▸ Exercise objective: Wherever the word "matrix" appears in a line of the records, copy that line.

▸ Data entries:
┏━━
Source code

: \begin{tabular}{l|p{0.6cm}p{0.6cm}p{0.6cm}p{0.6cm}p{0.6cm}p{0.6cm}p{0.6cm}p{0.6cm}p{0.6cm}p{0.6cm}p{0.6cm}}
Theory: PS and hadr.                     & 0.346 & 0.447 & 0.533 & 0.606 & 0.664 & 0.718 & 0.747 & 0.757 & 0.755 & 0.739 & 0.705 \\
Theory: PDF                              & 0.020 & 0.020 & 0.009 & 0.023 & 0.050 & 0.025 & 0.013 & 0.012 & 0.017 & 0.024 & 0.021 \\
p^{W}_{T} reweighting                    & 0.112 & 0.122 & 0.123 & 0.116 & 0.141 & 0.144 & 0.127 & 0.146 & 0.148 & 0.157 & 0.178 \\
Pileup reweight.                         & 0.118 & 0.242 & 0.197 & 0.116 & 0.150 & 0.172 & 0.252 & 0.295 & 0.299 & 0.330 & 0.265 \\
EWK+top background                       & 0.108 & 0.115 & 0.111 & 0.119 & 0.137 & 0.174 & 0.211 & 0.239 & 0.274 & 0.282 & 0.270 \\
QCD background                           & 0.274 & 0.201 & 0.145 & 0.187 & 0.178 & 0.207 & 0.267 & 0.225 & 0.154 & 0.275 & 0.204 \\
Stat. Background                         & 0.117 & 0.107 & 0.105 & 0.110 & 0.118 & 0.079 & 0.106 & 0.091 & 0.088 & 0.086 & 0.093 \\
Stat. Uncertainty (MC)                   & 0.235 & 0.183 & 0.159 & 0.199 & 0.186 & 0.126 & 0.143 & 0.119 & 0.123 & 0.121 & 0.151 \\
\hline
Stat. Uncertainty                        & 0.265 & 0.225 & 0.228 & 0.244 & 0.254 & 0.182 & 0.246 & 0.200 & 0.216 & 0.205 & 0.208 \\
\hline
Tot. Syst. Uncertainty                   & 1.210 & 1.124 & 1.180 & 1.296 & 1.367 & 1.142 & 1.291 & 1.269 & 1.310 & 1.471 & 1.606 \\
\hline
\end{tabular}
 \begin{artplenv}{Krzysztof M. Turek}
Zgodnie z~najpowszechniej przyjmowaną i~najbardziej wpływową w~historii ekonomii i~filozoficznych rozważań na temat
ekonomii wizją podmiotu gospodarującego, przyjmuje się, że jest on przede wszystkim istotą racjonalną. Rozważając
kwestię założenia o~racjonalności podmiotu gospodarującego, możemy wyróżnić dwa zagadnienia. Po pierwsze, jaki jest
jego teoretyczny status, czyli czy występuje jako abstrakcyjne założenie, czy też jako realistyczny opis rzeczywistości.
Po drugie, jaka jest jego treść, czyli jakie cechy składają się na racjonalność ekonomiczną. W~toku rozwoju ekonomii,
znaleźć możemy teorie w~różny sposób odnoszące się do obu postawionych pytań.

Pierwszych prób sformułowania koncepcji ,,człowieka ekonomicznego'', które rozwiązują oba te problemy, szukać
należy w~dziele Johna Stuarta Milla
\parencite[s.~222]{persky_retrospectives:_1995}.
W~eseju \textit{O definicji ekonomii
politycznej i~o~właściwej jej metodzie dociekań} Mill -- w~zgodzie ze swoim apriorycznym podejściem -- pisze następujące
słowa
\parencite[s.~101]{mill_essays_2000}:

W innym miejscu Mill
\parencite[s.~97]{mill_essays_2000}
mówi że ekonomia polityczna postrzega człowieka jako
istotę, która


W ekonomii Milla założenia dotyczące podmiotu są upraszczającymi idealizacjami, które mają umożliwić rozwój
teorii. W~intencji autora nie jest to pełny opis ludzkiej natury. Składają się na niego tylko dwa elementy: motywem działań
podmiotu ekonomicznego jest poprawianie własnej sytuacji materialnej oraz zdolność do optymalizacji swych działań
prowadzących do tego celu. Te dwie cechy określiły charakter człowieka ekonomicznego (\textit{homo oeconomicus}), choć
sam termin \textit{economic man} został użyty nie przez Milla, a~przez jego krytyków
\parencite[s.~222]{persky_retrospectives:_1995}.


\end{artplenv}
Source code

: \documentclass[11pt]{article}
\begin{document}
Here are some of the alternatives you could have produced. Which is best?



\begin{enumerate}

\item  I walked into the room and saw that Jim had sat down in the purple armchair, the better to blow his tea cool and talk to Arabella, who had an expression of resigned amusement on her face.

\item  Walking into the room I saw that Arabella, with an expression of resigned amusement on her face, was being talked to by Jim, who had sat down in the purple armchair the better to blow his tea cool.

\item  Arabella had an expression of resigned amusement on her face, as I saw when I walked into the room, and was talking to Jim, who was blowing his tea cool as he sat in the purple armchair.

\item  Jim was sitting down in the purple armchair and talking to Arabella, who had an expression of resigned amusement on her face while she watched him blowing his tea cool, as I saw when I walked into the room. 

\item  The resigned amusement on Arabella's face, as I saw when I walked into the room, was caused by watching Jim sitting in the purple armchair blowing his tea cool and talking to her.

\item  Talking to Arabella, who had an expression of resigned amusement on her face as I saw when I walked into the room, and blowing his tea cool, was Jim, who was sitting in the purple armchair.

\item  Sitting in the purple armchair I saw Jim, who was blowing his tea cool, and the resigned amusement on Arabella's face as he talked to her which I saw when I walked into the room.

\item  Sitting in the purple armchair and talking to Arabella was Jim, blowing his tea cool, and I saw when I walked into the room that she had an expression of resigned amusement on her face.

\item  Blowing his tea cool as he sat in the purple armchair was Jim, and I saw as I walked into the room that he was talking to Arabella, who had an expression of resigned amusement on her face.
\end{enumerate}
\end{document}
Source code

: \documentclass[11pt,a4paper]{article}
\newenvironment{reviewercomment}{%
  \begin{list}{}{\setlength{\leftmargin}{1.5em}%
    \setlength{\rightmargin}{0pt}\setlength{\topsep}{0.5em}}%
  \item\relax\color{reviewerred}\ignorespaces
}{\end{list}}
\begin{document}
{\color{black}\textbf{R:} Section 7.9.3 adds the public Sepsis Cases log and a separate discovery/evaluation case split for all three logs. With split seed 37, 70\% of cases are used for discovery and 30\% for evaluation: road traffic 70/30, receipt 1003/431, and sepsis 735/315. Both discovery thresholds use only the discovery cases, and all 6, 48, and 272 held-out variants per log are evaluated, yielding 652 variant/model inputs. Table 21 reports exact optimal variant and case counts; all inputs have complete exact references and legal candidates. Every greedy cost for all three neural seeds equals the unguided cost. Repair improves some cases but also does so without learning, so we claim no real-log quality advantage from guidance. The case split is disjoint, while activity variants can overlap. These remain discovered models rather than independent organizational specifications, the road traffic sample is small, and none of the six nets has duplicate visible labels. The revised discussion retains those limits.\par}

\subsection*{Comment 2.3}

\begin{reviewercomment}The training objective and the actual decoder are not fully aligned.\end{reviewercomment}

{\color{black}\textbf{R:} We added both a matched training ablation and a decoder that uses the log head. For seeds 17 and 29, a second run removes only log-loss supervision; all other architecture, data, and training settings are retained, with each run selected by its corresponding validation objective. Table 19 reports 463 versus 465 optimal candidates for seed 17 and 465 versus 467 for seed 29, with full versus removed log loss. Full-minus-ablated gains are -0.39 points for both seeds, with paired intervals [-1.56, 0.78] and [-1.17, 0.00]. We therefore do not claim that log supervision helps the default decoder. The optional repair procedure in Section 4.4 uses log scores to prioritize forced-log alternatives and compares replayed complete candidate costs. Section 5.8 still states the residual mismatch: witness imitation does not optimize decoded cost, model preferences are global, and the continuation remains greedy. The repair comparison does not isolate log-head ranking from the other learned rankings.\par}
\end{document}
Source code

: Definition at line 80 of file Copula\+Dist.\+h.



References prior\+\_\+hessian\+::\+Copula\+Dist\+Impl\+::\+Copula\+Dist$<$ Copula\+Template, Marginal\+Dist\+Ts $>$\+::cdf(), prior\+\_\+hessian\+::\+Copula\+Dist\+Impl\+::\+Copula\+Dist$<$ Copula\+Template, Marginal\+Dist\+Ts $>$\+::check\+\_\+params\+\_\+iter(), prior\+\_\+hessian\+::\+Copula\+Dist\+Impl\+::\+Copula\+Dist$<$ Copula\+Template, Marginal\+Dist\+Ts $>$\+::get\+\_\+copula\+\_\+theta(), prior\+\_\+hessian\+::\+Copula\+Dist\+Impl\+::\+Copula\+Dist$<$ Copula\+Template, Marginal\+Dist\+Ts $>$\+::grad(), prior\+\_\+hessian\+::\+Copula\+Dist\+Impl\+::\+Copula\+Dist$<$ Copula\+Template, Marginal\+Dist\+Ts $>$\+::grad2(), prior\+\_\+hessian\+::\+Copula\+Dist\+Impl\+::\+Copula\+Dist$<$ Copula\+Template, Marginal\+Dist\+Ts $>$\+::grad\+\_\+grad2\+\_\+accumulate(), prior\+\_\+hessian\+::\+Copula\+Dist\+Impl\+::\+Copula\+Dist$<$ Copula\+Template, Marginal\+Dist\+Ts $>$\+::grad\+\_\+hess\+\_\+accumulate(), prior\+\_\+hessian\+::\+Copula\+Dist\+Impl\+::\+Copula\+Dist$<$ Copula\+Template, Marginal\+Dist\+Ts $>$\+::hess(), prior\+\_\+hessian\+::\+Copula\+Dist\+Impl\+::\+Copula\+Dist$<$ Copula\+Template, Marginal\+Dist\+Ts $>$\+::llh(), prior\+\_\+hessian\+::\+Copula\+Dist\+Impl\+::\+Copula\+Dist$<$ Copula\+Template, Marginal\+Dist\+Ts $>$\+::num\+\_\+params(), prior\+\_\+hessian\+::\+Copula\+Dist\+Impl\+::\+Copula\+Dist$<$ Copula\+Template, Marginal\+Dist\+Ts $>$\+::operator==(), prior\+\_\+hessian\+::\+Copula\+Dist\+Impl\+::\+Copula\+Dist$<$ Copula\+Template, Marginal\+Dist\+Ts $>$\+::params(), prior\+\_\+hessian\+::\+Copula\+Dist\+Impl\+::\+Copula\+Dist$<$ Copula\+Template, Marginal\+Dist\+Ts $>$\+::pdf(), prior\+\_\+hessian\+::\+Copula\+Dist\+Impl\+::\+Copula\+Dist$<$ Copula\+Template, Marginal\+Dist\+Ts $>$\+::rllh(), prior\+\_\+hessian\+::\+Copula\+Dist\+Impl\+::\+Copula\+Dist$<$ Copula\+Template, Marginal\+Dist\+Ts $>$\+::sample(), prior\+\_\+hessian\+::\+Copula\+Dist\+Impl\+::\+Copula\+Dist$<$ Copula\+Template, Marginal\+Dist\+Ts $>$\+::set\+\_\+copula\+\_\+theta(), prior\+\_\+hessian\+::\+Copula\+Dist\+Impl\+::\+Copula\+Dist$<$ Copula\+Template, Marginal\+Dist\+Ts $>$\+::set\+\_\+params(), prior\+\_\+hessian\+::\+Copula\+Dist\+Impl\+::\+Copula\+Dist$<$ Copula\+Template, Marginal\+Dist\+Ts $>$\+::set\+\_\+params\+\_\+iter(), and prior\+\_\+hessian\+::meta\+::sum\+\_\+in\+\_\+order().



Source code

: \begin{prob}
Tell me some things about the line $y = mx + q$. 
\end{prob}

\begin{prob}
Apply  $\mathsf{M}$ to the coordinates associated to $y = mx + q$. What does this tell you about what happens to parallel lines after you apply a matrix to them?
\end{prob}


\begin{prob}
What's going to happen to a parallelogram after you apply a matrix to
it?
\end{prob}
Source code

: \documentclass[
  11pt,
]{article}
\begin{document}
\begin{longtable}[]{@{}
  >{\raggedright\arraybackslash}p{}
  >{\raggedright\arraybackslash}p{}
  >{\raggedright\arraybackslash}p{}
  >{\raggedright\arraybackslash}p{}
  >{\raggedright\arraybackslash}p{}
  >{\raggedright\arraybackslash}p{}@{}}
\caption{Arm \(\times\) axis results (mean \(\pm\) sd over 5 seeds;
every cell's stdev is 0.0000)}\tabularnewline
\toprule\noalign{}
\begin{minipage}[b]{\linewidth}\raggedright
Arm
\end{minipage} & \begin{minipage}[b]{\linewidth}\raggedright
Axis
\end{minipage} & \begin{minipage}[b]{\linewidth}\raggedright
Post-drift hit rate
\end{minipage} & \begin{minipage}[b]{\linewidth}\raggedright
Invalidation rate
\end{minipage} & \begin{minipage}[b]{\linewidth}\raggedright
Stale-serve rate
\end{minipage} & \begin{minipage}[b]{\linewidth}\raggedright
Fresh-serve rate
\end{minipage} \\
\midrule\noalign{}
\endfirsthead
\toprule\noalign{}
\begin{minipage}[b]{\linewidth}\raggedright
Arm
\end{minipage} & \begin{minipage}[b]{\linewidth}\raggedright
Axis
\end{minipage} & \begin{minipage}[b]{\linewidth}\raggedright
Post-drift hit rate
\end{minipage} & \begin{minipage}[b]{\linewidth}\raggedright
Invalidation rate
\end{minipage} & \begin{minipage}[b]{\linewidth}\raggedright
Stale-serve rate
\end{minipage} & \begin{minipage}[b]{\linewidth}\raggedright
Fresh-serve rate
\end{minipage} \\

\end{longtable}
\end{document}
┗━━
▸ Problem solution:
Apply  $\mathsf{M}$ to the coordinates associated to $y = mx + q$. What does this tell you about what happens to parallel lines after you apply a matrix to them?
What's going to happen to a parallelogram after you apply a matrix to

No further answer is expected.